Exonerated Death Row inmates back Alabama's Thomas Arthur in quest for DNA tests
Six men sentenced to death and then exonerated by modern DNA testing asked Gov. Bob Riley on Thursday to order testing of evidence in the case of Alabama Death Row inmate Thomas Arthur.
The men, one of whom was nine days from execution when DNA testing proved his innocence, said Riley should take advantage of an unrelated court delay to order the tests."Prosecutors, judges or governors rejected our initial pleas for DNA testing," the men said in a letter. "Each of us sat on Death Row, wondering whether the truth would come out before we were executed. And each of us was spared when the irrefutable science of DNA proved that we were innocent."

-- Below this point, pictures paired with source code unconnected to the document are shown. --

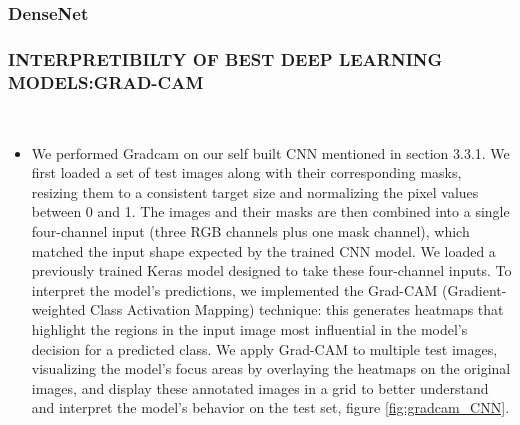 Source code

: \documentclass{article}
\begin{document}
\subsubsection{DenseNet}

\subsubsection{INTERPRETIBILTY OF BEST DEEP LEARNING MODELS:GRAD-CAM}\mbox{}\\

\begin{itemize}
    \item We performed Gradcam on our self built CNN mentioned in section 3.3.1. We first loaded a set of test images along with their corresponding masks, resizing them to a consistent target size and normalizing the pixel values between 0 and 1. The images and their masks are then combined into a single four-channel input (three RGB channels plus one mask channel), which matched the input shape expected by the trained CNN model. We loaded a previously trained Keras model designed to take these four-channel inputs. To interpret the model’s predictions, we implemented the Grad-CAM (Gradient-weighted Class Activation Mapping) technique: this generates heatmaps that highlight the regions in the input image most influential in the model’s decision for a predicted class. We apply Grad-CAM to multiple test images, visualizing the model’s focus areas by overlaying the heatmaps on the original images, and display these annotated images in a grid to better understand and interpret the model’s behavior on the test set, figure \ref{fig:gradcam_CNN}.
\end{itemize}
\end{document}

A spokeswoman for Riley said the governor had not yet received the letter, orchestrated by the advocacy group The Innocence Project. Riley in the past has refused requests to order DNA testing.
Arthur was scheduled to be executed Dec. 6 for the 1982 murder-for-hire killing of Troy Wicker Jr. of Muscle Shoals. His execution was stayed by the U.S. Supreme Court, which ordered it delayed until the court rules in a Kentucky case challenging the constitutionality of lethal injection. The high court's decision to hear the Kentucky case, Baze v. Rees, has effectively halted executions nationwide.
Eric Ferrero, spokesman for the Innocence Project, said modern DNA testing could exonerate Arthur, who has always maintained his innocence. Advocates have championed Arthur's case because of irregularities in each of his three trials, including witnesses for the prosecution later claiming that they had been pressured to lie on the stand.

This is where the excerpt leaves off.